*Requirement*:
Whatever the records below say, write them all out exactly.

*Material for this task*:
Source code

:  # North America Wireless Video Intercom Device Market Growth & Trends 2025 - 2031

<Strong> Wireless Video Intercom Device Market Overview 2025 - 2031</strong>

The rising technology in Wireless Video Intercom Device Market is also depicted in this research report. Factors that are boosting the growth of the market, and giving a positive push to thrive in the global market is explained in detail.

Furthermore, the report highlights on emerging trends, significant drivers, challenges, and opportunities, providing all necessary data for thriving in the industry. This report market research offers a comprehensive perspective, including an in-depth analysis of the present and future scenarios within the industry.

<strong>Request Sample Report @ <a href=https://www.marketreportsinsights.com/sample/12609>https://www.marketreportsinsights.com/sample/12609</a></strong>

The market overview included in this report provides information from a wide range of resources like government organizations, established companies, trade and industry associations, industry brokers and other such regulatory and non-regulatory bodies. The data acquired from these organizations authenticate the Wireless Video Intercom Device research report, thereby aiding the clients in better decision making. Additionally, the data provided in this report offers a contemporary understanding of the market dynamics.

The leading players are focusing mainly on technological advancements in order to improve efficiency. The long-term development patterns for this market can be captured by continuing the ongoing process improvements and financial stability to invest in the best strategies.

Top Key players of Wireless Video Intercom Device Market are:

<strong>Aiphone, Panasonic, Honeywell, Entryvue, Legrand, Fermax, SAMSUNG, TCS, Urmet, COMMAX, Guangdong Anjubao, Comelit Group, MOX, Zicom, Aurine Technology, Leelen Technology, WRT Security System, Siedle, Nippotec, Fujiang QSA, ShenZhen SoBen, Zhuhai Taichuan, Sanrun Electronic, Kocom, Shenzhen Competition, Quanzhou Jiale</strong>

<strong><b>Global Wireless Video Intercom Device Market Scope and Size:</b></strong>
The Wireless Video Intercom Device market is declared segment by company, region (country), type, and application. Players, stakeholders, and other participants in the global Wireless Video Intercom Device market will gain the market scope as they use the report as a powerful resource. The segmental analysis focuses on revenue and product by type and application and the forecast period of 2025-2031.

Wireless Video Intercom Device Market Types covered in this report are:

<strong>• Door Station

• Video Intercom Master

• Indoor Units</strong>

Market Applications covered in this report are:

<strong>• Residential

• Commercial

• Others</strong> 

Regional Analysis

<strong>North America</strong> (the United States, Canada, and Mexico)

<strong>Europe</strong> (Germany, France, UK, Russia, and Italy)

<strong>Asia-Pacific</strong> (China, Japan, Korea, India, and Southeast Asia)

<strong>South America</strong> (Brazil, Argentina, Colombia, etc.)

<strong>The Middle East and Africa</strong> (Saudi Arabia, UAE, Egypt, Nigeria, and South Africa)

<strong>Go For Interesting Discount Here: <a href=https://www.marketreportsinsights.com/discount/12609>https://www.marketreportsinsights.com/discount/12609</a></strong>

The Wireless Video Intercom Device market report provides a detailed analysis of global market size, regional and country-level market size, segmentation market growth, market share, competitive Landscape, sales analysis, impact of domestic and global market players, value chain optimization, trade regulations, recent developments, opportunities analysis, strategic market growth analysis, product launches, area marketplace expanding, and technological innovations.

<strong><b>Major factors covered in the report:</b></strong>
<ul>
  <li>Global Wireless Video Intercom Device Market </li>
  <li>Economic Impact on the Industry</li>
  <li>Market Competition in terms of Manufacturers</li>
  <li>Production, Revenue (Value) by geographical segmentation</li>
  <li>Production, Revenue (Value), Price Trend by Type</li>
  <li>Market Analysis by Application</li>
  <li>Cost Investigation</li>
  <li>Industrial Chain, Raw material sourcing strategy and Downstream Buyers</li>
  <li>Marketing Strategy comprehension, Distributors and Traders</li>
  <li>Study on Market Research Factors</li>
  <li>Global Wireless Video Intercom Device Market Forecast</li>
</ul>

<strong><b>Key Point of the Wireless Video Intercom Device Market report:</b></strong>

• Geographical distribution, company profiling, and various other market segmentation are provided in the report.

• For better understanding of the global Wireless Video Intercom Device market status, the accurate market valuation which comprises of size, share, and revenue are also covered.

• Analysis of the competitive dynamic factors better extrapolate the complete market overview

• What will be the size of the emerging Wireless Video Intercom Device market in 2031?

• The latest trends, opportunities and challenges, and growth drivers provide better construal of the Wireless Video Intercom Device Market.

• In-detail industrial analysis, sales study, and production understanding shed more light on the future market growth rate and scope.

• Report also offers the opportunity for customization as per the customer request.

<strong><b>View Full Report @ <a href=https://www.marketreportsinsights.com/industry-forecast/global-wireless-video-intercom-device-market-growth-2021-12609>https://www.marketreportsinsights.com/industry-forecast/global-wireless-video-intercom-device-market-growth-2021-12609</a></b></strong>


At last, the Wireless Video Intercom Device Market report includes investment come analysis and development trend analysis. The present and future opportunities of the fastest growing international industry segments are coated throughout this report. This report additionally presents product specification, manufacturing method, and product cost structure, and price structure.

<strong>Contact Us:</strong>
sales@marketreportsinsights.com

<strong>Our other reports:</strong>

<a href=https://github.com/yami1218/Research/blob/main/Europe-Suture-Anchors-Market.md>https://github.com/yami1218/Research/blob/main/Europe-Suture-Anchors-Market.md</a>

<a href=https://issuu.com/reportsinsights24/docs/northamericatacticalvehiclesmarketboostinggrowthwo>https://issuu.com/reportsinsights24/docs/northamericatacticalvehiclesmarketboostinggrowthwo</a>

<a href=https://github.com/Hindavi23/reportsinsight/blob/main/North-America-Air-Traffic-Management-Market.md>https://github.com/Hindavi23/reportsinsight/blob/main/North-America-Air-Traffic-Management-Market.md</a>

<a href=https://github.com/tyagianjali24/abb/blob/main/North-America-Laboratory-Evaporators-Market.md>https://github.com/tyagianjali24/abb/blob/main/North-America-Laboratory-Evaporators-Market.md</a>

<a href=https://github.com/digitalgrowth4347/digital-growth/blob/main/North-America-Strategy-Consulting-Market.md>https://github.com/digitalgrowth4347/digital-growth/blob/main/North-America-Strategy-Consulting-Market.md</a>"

*Task solution*:
Source code

:  # North America Wireless Video Intercom Device Market Growth & Trends 2025 - 2031

<Strong> Wireless Video Intercom Device Market Overview 2025 - 2031</strong>

The rising technology in Wireless Video Intercom Device Market is also depicted in this research report. Factors that are boosting the growth of the market, and giving a positive push to thrive in the global market is explained in detail.

Furthermore, the report highlights on emerging trends, significant drivers, challenges, and opportunities, providing all necessary data for thriving in the industry. This report market research offers a comprehensive perspective, including an in-depth analysis of the present and future scenarios within the industry.

<strong>Request Sample Report @ <a href=https://www.marketreportsinsights.com/sample/12609>https://www.marketreportsinsights.com/sample/12609</a></strong>

The market overview included in this report provides information from a wide range of resources like government organizations, established companies, trade and industry associations, industry brokers and other such regulatory and non-regulatory bodies. The data acquired from these organizations authenticate the Wireless Video Intercom Device research report, thereby aiding the clients in better decision making. Additionally, the data provided in this report offers a contemporary understanding of the market dynamics.

The leading players are focusing mainly on technological advancements in order to improve efficiency. The long-term development patterns for this market can be captured by continuing the ongoing process improvements and financial stability to invest in the best strategies.

Top Key players of Wireless Video Intercom Device Market are:

<strong>Aiphone, Panasonic, Honeywell, Entryvue, Legrand, Fermax, SAMSUNG, TCS, Urmet, COMMAX, Guangdong Anjubao, Comelit Group, MOX, Zicom, Aurine Technology, Leelen Technology, WRT Security System, Siedle, Nippotec, Fujiang QSA, ShenZhen SoBen, Zhuhai Taichuan, Sanrun Electronic, Kocom, Shenzhen Competition, Quanzhou Jiale</strong>

<strong><b>Global Wireless Video Intercom Device Market Scope and Size:</b></strong>
The Wireless Video Intercom Device market is declared segment by company, region (country), type, and application. Players, stakeholders, and other participants in the global Wireless Video Intercom Device market will gain the market scope as they use the report as a powerful resource. The segmental analysis focuses on revenue and product by type and application and the forecast period of 2025-2031.

Wireless Video Intercom Device Market Types covered in this report are:

<strong>• Door Station

• Video Intercom Master

• Indoor Units</strong>

Market Applications covered in this report are:

<strong>• Residential

• Commercial

• Others</strong> 

Regional Analysis

<strong>North America</strong> (the United States, Canada, and Mexico)

<strong>Europe</strong> (Germany, France, UK, Russia, and Italy)

<strong>Asia-Pacific</strong> (China, Japan, Korea, India, and Southeast Asia)

<strong>South America</strong> (Brazil, Argentina, Colombia, etc.)

<strong>The Middle East and Africa</strong> (Saudi Arabia, UAE, Egypt, Nigeria, and South Africa)

<strong>Go For Interesting Discount Here: <a href=https://www.marketreportsinsights.com/discount/12609>https://www.marketreportsinsights.com/discount/12609</a></strong>

The Wireless Video Intercom Device market report provides a detailed analysis of global market size, regional and country-level market size, segmentation market growth, market share, competitive Landscape, sales analysis, impact of domestic and global market players, value chain optimization, trade regulations, recent developments, opportunities analysis, strategic market growth analysis, product launches, area marketplace expanding, and technological innovations.

<strong><b>Major factors covered in the report:</b></strong>
<ul>
  <li>Global Wireless Video Intercom Device Market </li>
  <li>Economic Impact on the Industry</li>
  <li>Market Competition in terms of Manufacturers</li>
  <li>Production, Revenue (Value) by geographical segmentation</li>
  <li>Production, Revenue (Value), Price Trend by Type</li>
  <li>Market Analysis by Application</li>
  <li>Cost Investigation</li>
  <li>Industrial Chain, Raw material sourcing strategy and Downstream Buyers</li>
  <li>Marketing Strategy comprehension, Distributors and Traders</li>
  <li>Study on Market Research Factors</li>
  <li>Global Wireless Video Intercom Device Market Forecast</li>
</ul>

<strong><b>Key Point of the Wireless Video Intercom Device Market report:</b></strong>

• Geographical distribution, company profiling, and various other market segmentation are provided in the report.

• For better understanding of the global Wireless Video Intercom Device market status, the accurate market valuation which comprises of size, share, and revenue are also covered.

• Analysis of the competitive dynamic factors better extrapolate the complete market overview

• What will be the size of the emerging Wireless Video Intercom Device market in 2031?

• The latest trends, opportunities and challenges, and growth drivers provide better construal of the Wireless Video Intercom Device Market.

• In-detail industrial analysis, sales study, and production understanding shed more light on the future market growth rate and scope.

• Report also offers the opportunity for customization as per the customer request.

<strong><b>View Full Report @ <a href=https://www.marketreportsinsights.com/industry-forecast/global-wireless-video-intercom-device-market-growth-2021-12609>https://www.marketreportsinsights.com/industry-forecast/global-wireless-video-intercom-device-market-growth-2021-12609</a></b></strong>


At last, the Wireless Video Intercom Device Market report includes investment come analysis and development trend analysis. The present and future opportunities of the fastest growing international industry segments are coated throughout this report. This report additionally presents product specification, manufacturing method, and product cost structure, and price structure.

<strong>Contact Us:</strong>
sales@marketreportsinsights.com

<strong>Our other reports:</strong>

<a href=https://github.com/yami1218/Research/blob/main/Europe-Suture-Anchors-Market.md>https://github.com/yami1218/Research/blob/main/Europe-Suture-Anchors-Market.md</a>

<a href=https://issuu.com/reportsinsights24/docs/northamericatacticalvehiclesmarketboostinggrowthwo>https://issuu.com/reportsinsights24/docs/northamericatacticalvehiclesmarketboostinggrowthwo</a>

<a href=https://github.com/Hindavi23/reportsinsight/blob/main/North-America-Air-Traffic-Management-Market.md>https://github.com/Hindavi23/reportsinsight/blob/main/North-America-Air-Traffic-Management-Market.md</a>

<a href=https://github.com/tyagianjali24/abb/blob/main/North-America-Laboratory-Evaporators-Market.md>https://github.com/tyagianjali24/abb/blob/main/North-America-Laboratory-Evaporators-Market.md</a>

<a href=https://github.com/digitalgrowth4347/digital-growth/blob/main/North-America-Strategy-Consulting-Market.md>https://github.com/digitalgrowth4347/digital-growth/blob/main/North-America-Strategy-Consulting-Market.md</a>"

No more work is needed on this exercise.